Most recently, the team published a study (3) that has made headlines for its insights on the efficacy of COVID vaccines. By gathering data from 17 different health systems, investigators determined just how invaluable COVID-19 vaccines are for the pediatric population.

This work necessitated a cohesive understanding of a condition notorious for its difficulty to pin down. By using a definition for long COVID developed based on all its previously published research, the team was able to focus in on a pool of patients with long COVID and cross-check their records for vaccination status.

“If you look at all of the data, you’ll see that the vaccine’s effectiveness against long COVID was 35% to 42%,” Dr. Rao explains. “The vaccine’s effectiveness was higher in adolescents than in younger kids, and the effects were stronger within that six-month timeframe of receiving the vaccine. So, it was actually 61% effective within six months, but then it did decrease.”

These findings have the potential to move minds among providers and caregivers alike, because not only do they show conclusive evidence regarding the value of using vaccines against long COVID, but they also come from the largest national-scale study on vaccine effectiveness in pediatrics to date, with a cohort of more than a million children.

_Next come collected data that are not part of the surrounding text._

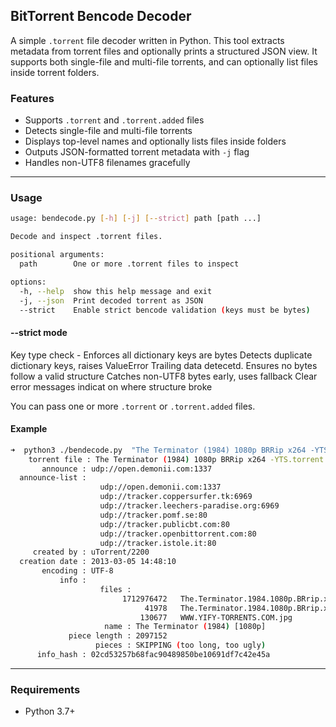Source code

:
## BitTorrent Bencode Decoder

A simple `.torrent` file decoder written in Python.
This tool extracts metadata from torrent files and optionally prints a structured JSON view. It supports both single-file and multi-file torrents, and can optionally list files inside torrent folders.

### Features

* Supports `.torrent` and `.torrent.added` files
* Detects single-file and multi-file torrents
* Displays top-level names and optionally lists files inside folders
* Outputs JSON-formatted torrent metadata with `-j` flag
* Handles non-UTF8 filenames gracefully

---

### Usage

```bash
usage: bendecode.py [-h] [-j] [--strict] path [path ...]

Decode and inspect .torrent files.

positional arguments:
  path        One or more .torrent files to inspect

options:
  -h, --help  show this help message and exit
  -j, --json  Print decoded torrent as JSON
  --strict    Enable strict bencode validation (keys must be bytes)
```


#### --strict mode
Key type check - Enforces all dictionary keys are bytes
Detects duplicate dictionary keys, raises ValueError
Trailing data detecetd. Ensures no bytes follow a valid structure
Catches non-UTF8 bytes early, uses fallback
Clear error messages indicat on where structure broke

You can pass one or more `.torrent` or `.torrent.added` files.

#### Example

```bash
➜  python3 ./bendecode.py  "The Terminator (1984) 1080p BRRip x264 -YTS.torrent"
    torrent file : The Terminator (1984) 1080p BRRip x264 -YTS.torrent
       announce : udp://open.demonii.com:1337
  announce-list :
                    udp://open.demonii.com:1337
                    udp://tracker.coppersurfer.tk:6969
                    udp://tracker.leechers-paradise.org:6969
                    udp://tracker.pomf.se:80
                    udp://tracker.publicbt.com:80
                    udp://tracker.openbittorrent.com:80
                    udp://tracker.istole.it:80
     created by : uTorrent/2200
  creation date : 2013-03-05 14:48:10
       encoding : UTF-8
           info :
                    files :
                         1712976472   The.Terminator.1984.1080p.BRrip.x264.GAZ.YIFY.mp4
                              41978   The.Terminator.1984.1080p.BRrip.x264.GAZ.YIFY.srt
                             130677   WWW.YIFY-TORRENTS.COM.jpg
                     name : The Terminator (1984) [1080p]
             piece length : 2097152
                   pieces : SKIPPING (too long, too ugly)
      info_hash : 02cd53257b68fac90489850be10691df7c42e45a
```

---

### Requirements

* Python 3.7+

“During a time when people might be questioning whether to give their children boosters or their adolescents the vaccine, this is good evidence that it would have an impact.”

-Suchitra Rao, MD

“The main message was that vaccination can be helpful in not just minimizing severe COVID, but also in the prevention of long COVID,” Dr. Rao says. “During a time when people might be questioning whether to give their children boosters or their adolescents the vaccine, this is good evidence that it would have an impact.”

With each new study, the Children’s Colorado RECOVER team has wielded data as the ultimate tool to explain the unexplainable, measure the intangible and lift the fog shrouding long COVID. In doing so, these researchers have helped construct a path for every child and family facing a scary, lingering and uncertain future as a result of this disease.

“A lot of kids are not able to go to school. A lot of adults are not able to continue their work. It's now turning into this very prominent chronic disease,” Dr. Rao says. “It’s a new entity, and there’s still so much that we need to understand and learn about long COVID because even though it’s something that’s rare, it can prevent people from having a healthy existence.”

Citations

  1. Rao, Suchitra et al. “Clinical Features and Burden of Postacute Sequelae of SARS-CoV-2 Infection in Children and Adolescents.” JAMA pediatrics vol. 176,10 (2022): 1000-1009. doi:10.1001/jamapediatrics.2022.2800.  
  2. Lorman, Vitaly et al. “A Machine Learning-Based Phenotype for Long COVID in Children: An EHR-Based Study From the RECOVER Program.” PloS one vol. 18,8 e0289774. 10 Aug. 2023, doi:10.1371/journal.pone.0289774.  
  3. Razzaghi, Hanieh et al. “Vaccine Effectiveness Against Long COVID in Children.” Pediatrics, 10.1542/peds.2023-064446. 16 Jan. 2024, doi:10.1542/ peds.2023-064446.